6
votes

Given a tuple with elements of type A and another type parametrised in A:

trait Writer[-A] { def write(a: A): Unit }
case class Write[A](value: A, writer: Writer[A])

And a use site:

trait Cache { def store[A](value: A, writer: Writer[A]): Unit }

Why does the following work as expected, using the tuple's extractor:

def test1(set: Set[Write[_]], cache: Cache): Unit =
  set.foreach {
    case Write(value, writer) => cache.store(value, writer)
  }

But the following fails:

def test2(set: Set[Write[_]], cache: Cache ): Unit =
  set.foreach { write =>
    cache.store(write.value, write.writer)
  }

with error message

 found   : Writer[_$1] where type _$1
 required: Writer[Any]
             cache.store(write.value, write.writer)
                                        ^

Can I fix the second form (test2) to compile properly?

EDIT

Departing from the ideas by Owen I tried out if I can make it work without pattern matching at all (which is what I wanted in the first place). Here are two more strange cases, one working, the other not:

// does not work
def test3(set: Set[Write[_]], cache: Cache): Unit = {
  def process[A](write: Write[A]): Unit =
    cache.store(write.value, write.writer)

  set.foreach(process)
}

// _does work_
def test4(set: Set[Write[_]], cache: Cache): Unit = {
  def process[A](write: Write[A]): Unit =
    cache.store(write.value, write.writer)

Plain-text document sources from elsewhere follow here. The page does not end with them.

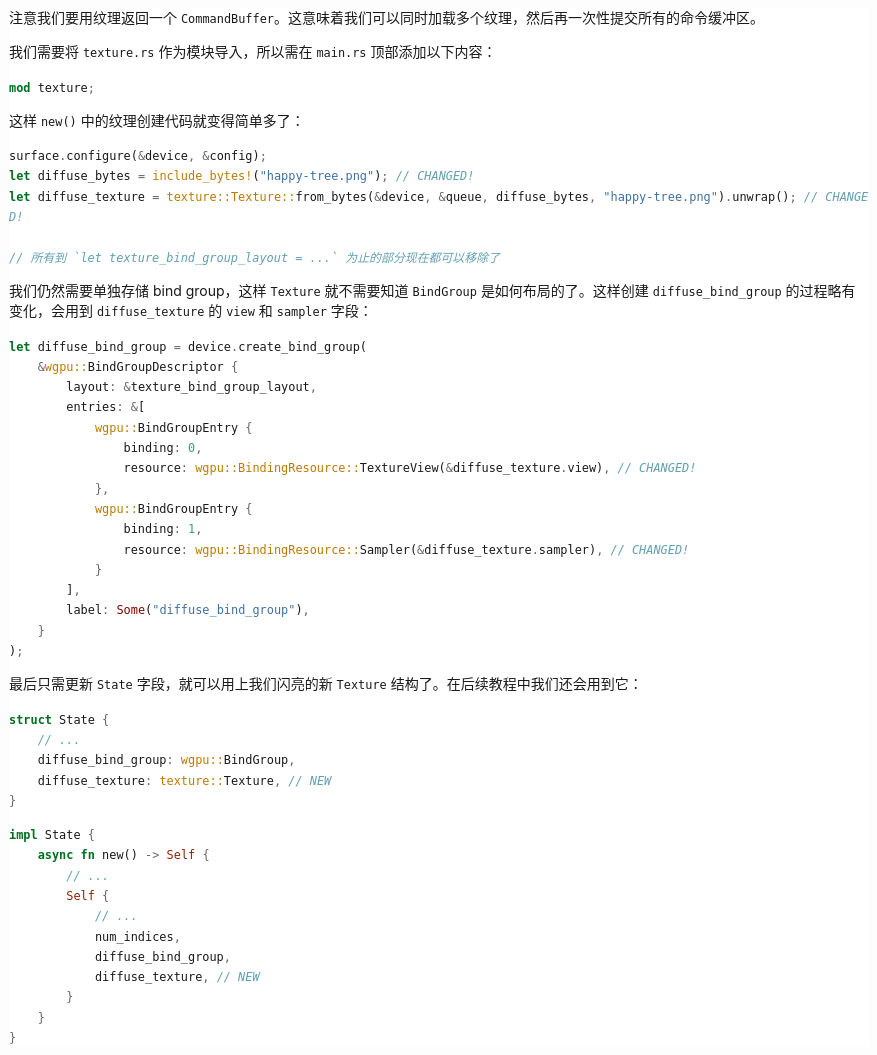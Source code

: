 注意我们要用纹理返回一个 `CommandBuffer`。这意味着我们可以同时加载多个纹理，然后再一次性提交所有的命令缓冲区。

我们需要将 `texture.rs` 作为模块导入，所以需在 `main.rs` 顶部添加以下内容：

```rust
mod texture;
```

这样 `new()` 中的纹理创建代码就变得简单多了：

```rust
surface.configure(&device, &config);
let diffuse_bytes = include_bytes!("happy-tree.png"); // CHANGED!
let diffuse_texture = texture::Texture::from_bytes(&device, &queue, diffuse_bytes, "happy-tree.png").unwrap(); // CHANGED!

// 所有到 `let texture_bind_group_layout = ...` 为止的部分现在都可以移除了
```

我们仍然需要单独存储 bind group，这样 `Texture` 就不需要知道 `BindGroup` 是如何布局的了。这样创建 `diffuse_bind_group` 的过程略有变化，会用到 `diffuse_texture` 的 `view` 和 `sampler` 字段：

```rust
let diffuse_bind_group = device.create_bind_group(
    &wgpu::BindGroupDescriptor {
        layout: &texture_bind_group_layout,
        entries: &[
            wgpu::BindGroupEntry {
                binding: 0,
                resource: wgpu::BindingResource::TextureView(&diffuse_texture.view), // CHANGED!
            },
            wgpu::BindGroupEntry {
                binding: 1,
                resource: wgpu::BindingResource::Sampler(&diffuse_texture.sampler), // CHANGED!
            }
        ],
        label: Some("diffuse_bind_group"),
    }
);
```

最后只需更新 `State` 字段，就可以用上我们闪亮的新 `Texture` 结构了。在后续教程中我们还会用到它：

```rust
struct State {
    // ...
    diffuse_bind_group: wgpu::BindGroup,
    diffuse_texture: texture::Texture, // NEW
}
```

```rust
impl State {
    async fn new() -> Self {
        // ...
        Self {
            // ...
            num_indices,
            diffuse_bind_group,
            diffuse_texture, // NEW
        }
    }
}
```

  set.foreach(w => process(w))
}

Still pretty obscure to me...

1

1 Answers

7
votes

Running with -Xprint:typer is illuminating here. The problem with test2 is that there is an existential type, which appears in two separate places: both write.value and write.writer have an existential type, but, crucially, the compiler has no way of knowing that they have the same existentially quantified type variable. Even though you access them from the same object, the compiler forgets they came from the same place.

When test1 is fully typed, you see:

def test1(set: Set[Write[_]], cache: Cache) =
    set.foreach(((x0$1: Write[_]) => x0$1 match {
      case (value: _$1, writer: Writer[_$1])Write[_$1]((value @ _), (writer @ _)) =>
          cache.store[_$1](value, writer)
    }));

The type variable _$1 is matched along with the values. Matching the type variable _$1 binds it in the scope of the case, so it's not existential anymore, and Scala can tell that value and writer have the same type parameter.

The solution for test2 is to not use existentials:

def test2[A]( set: Set[ Write[ A ]], cache: Cache ) {
   set.foreach { write =>
      cache.store( write.value, write.writer )
   }
}

or to bind the type variable with a match:

def test2( set: Set[ Write[ _ ]], cache: Cache ) {
   set.foreach { case write: Write[a] =>
      cache.store( write.value, write.writer )
   }
}

edit

Let me endeavor to answer the new questions you brought up.

The reason test3 does not work, is that when you write:

set.foreach( process )

process, which is polymorphic, has to be made monomorphic, for two reasons (that I know of):

  1. Functions in Scala cannot be polymorphic; only methods can be. process as defined as a method; when used as a first-class function, it is a function.

  2. The way the compiler does type inference is mostly by taking polymorphic values and unifying them together to make them less polymorphic. Passing an actual polymorphic value as a method argument would require higher-rank types.

The reason that test4 does work is that the function literal:

set.foreach( w => process( w ))

is actually not a polymorphic function! It takes as its argument an exestentially qualified type; but not a polymorphic type. It then calls the method (not the function) process, and matches the existential type variable to process's type parameter. Pretty wild, eh?

You could also write:

set.foreach( process(_) )

which, creating an anonymous function, means the same thing.

Another route you may or may not find appropriate would be to discard existential types and use type members:

trait Writable {
    type A
    val value: A
    val writer: Writer[A]
}

case class Write[T]( value: T, writer: Writer[ T ]) extends Writable {
    type A = T
}

def test2( set: Set[Writable], cache: Cache ) {
    set.foreach { write =>
        cache.store( write.value, write.writer )
    }
}

Here Scala is able to see that write.value and write.writer have the same type parameter because they have the same path dependent type.